The subnormal depth (also sometimes called the defect or subnormal defect) of a subnormal subgroup $H$ in a group $G$ is defined in the following equivalent ways:

• It is the smallest $n$ for which there exists an ascending chain of subgroups $H = H_0 \le H_1 \le H_2 \le \dots \le H_n = G$ where each $H_i$ is normal in $H_{i+1}$.
• Consider the sequence $G_0 = G$, $G_i$ is the normal closure of $H$ in $G_{i-1}$. The subnormal depth is the smallest $n$ for which $G_n = H$.
• Consider the sequence $K_i$ where $K_0 = G$ and $K_{i+1} = [H,K_i]$. The subnormal depth is the smallest $n$ for which $K_n \le H$.

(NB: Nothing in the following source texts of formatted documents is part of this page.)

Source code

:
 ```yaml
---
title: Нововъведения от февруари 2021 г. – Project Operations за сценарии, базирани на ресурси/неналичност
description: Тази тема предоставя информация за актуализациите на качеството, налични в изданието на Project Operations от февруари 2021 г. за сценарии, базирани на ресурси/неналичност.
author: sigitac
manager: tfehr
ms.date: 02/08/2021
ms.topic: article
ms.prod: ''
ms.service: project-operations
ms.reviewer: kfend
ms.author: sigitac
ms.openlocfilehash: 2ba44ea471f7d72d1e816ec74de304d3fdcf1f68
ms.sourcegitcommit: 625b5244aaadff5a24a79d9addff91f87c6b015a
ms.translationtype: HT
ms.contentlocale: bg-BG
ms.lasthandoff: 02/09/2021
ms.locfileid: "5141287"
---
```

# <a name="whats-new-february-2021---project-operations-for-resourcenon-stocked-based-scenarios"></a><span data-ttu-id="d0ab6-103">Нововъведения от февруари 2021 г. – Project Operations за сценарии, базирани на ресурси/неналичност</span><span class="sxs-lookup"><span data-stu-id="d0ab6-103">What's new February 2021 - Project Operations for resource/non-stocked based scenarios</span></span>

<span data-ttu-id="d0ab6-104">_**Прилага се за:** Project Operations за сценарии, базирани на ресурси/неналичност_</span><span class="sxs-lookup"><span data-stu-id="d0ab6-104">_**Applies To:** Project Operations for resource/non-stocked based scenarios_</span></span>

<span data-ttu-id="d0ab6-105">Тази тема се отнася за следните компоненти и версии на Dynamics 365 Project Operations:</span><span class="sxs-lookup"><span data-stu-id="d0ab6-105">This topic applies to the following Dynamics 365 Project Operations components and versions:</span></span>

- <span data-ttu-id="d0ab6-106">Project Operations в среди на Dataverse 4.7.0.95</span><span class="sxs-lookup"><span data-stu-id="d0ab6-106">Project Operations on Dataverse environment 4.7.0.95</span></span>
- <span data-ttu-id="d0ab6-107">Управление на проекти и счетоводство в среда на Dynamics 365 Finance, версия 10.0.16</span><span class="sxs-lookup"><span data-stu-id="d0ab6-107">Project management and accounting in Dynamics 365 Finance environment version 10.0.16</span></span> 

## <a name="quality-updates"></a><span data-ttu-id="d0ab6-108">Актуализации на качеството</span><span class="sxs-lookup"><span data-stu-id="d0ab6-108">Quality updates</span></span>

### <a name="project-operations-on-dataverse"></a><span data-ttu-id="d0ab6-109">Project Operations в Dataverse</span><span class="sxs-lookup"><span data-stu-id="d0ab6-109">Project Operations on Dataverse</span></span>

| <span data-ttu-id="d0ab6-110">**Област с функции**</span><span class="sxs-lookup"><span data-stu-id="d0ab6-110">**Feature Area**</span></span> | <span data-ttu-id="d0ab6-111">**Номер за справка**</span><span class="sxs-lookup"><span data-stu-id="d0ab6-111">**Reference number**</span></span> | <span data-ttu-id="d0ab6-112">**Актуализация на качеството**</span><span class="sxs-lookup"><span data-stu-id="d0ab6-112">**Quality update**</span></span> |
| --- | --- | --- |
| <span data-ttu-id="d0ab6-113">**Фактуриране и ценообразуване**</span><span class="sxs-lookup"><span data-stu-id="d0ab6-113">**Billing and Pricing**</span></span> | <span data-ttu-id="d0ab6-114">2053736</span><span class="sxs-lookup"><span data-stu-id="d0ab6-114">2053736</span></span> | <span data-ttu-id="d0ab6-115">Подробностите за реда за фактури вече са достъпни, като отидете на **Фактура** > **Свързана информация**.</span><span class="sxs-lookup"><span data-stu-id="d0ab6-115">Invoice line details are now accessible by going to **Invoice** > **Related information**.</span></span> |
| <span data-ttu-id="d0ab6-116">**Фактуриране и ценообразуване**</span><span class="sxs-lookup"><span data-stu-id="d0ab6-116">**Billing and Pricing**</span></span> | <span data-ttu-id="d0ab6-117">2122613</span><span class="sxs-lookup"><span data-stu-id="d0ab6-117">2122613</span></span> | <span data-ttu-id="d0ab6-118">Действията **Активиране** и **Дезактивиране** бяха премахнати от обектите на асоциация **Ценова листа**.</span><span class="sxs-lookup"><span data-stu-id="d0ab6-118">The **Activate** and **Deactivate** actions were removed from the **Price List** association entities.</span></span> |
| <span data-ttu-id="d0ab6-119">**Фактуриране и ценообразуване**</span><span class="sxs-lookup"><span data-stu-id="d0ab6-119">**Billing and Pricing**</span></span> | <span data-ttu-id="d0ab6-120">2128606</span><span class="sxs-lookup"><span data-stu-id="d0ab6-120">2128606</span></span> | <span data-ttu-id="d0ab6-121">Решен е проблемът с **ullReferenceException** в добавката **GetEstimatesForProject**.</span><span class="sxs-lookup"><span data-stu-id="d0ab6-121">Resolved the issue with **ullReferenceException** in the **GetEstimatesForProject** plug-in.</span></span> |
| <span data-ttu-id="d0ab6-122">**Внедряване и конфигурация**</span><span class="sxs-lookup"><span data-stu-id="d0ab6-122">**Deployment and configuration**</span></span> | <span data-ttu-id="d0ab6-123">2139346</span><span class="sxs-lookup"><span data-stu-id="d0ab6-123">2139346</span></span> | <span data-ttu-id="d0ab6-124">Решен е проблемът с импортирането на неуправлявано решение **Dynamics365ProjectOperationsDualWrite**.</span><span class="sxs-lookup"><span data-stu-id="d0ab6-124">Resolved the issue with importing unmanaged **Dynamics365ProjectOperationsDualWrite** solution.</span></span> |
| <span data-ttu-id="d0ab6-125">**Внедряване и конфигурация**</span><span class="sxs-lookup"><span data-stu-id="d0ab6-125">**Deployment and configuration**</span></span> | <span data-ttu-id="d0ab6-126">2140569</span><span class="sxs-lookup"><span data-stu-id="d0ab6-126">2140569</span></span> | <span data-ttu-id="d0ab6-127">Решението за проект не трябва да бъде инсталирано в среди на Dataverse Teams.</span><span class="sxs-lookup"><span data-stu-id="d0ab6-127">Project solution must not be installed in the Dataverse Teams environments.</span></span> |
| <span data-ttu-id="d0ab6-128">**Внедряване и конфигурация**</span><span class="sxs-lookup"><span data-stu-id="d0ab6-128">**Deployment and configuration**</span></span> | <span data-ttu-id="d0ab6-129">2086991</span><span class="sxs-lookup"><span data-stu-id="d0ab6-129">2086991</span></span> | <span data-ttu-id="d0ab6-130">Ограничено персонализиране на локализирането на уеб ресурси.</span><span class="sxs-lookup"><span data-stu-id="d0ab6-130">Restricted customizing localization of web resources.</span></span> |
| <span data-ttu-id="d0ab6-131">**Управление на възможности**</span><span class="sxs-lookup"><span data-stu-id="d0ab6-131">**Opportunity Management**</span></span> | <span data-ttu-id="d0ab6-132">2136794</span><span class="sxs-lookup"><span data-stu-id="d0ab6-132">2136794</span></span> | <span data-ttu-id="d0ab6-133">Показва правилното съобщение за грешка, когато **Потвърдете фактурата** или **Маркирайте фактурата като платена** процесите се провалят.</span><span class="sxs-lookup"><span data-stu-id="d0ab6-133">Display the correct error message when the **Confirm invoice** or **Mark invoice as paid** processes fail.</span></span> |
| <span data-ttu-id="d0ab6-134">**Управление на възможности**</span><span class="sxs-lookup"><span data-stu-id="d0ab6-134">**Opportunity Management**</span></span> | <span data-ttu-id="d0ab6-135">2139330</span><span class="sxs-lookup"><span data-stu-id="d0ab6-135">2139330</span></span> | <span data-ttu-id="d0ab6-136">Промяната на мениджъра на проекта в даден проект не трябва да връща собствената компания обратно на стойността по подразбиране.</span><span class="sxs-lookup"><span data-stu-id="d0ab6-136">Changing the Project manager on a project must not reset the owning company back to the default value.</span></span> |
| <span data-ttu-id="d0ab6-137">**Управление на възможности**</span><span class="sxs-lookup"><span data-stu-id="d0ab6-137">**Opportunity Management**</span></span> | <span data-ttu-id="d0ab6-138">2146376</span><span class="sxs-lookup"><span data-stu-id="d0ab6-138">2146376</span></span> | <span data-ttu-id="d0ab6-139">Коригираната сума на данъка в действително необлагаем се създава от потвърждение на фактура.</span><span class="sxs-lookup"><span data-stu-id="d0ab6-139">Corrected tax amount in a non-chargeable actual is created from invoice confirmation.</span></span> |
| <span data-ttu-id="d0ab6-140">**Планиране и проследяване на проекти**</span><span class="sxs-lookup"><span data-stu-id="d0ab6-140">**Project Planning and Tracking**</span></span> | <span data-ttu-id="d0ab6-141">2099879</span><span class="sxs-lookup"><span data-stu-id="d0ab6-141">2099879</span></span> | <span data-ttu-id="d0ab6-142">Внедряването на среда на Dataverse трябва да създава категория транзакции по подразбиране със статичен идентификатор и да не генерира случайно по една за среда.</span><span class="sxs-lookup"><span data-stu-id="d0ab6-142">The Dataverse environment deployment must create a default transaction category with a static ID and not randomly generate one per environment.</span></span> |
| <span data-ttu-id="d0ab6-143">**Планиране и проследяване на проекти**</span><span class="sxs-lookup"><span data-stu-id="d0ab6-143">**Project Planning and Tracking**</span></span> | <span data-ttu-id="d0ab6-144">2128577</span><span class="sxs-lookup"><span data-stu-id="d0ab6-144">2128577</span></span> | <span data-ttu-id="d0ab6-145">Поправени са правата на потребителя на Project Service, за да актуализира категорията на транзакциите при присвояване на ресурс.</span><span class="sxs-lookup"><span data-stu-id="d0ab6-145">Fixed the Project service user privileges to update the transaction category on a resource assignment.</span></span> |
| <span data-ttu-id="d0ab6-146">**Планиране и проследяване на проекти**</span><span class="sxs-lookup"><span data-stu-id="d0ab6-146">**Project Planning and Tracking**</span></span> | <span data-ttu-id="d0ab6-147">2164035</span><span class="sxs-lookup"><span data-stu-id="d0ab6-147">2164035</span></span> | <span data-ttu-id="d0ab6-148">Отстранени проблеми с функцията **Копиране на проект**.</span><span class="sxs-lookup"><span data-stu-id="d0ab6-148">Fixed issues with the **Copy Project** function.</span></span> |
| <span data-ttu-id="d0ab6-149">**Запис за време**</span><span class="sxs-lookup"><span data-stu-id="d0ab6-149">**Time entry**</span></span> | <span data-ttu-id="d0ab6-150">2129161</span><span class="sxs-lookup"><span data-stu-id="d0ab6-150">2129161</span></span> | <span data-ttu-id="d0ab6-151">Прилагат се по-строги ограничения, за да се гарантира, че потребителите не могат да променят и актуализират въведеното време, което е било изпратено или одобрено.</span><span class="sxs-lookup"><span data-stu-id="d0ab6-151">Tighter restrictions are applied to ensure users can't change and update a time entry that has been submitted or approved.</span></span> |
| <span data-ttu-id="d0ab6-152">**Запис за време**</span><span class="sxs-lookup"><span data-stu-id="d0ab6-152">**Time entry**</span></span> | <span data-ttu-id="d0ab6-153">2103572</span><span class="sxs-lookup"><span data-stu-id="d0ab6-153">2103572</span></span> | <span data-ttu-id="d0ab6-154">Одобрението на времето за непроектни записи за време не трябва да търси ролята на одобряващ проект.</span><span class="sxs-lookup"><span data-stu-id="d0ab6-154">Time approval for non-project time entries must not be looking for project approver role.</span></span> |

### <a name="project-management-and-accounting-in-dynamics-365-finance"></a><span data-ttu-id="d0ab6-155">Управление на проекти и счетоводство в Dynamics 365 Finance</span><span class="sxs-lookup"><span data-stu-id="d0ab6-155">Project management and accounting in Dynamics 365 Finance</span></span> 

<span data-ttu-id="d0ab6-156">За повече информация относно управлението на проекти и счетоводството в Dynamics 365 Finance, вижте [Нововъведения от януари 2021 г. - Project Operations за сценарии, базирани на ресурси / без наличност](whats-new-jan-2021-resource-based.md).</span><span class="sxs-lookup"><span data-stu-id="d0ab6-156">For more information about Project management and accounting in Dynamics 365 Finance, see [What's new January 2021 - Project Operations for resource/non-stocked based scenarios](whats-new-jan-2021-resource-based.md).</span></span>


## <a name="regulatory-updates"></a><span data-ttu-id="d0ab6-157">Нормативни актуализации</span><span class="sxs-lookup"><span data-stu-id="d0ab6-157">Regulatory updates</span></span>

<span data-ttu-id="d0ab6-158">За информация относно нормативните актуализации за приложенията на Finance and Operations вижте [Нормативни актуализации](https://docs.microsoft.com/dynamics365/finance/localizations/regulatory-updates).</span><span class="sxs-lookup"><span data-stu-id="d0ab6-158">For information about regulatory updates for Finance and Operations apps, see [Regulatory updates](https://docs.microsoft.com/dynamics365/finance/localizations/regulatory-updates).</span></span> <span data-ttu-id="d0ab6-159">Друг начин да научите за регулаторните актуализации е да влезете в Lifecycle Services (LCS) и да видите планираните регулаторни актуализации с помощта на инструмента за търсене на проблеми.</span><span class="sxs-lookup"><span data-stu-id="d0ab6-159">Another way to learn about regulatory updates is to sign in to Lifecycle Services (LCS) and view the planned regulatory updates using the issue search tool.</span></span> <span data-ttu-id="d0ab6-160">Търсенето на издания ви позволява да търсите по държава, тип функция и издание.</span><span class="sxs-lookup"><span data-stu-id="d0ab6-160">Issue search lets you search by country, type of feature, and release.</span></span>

We typically say that a subgroup has subnormal depth $k$ if its subnormal depth is less than or equal to $k$. A subgroup of subnormal depth (less than or equal to) $k$ is termed a $k$-subnormal subgroup.

### Equivalence of definitions

Further information: Equivalence of definitions of subnormal subgroup

## Particular cases

• A subgroup has subnormal depth $0$ if and only if it is the whole group.
• A subgroup has subnormal depth (less than or equal to) $1$ if and only if it is a normal subgroup.
• A subgroup has subnormal depth (less than or equal to) $2$ if and only if it is a 2-subnormal subgroup.
• A subgroup has subnormal depth (less than or equal to) $3$ if and only if it is a 3-subnormal subgroup.
• A subgroup has subnormal depth (less than or equal to) $4$ if and only if it is a 4-subnormal subgroup.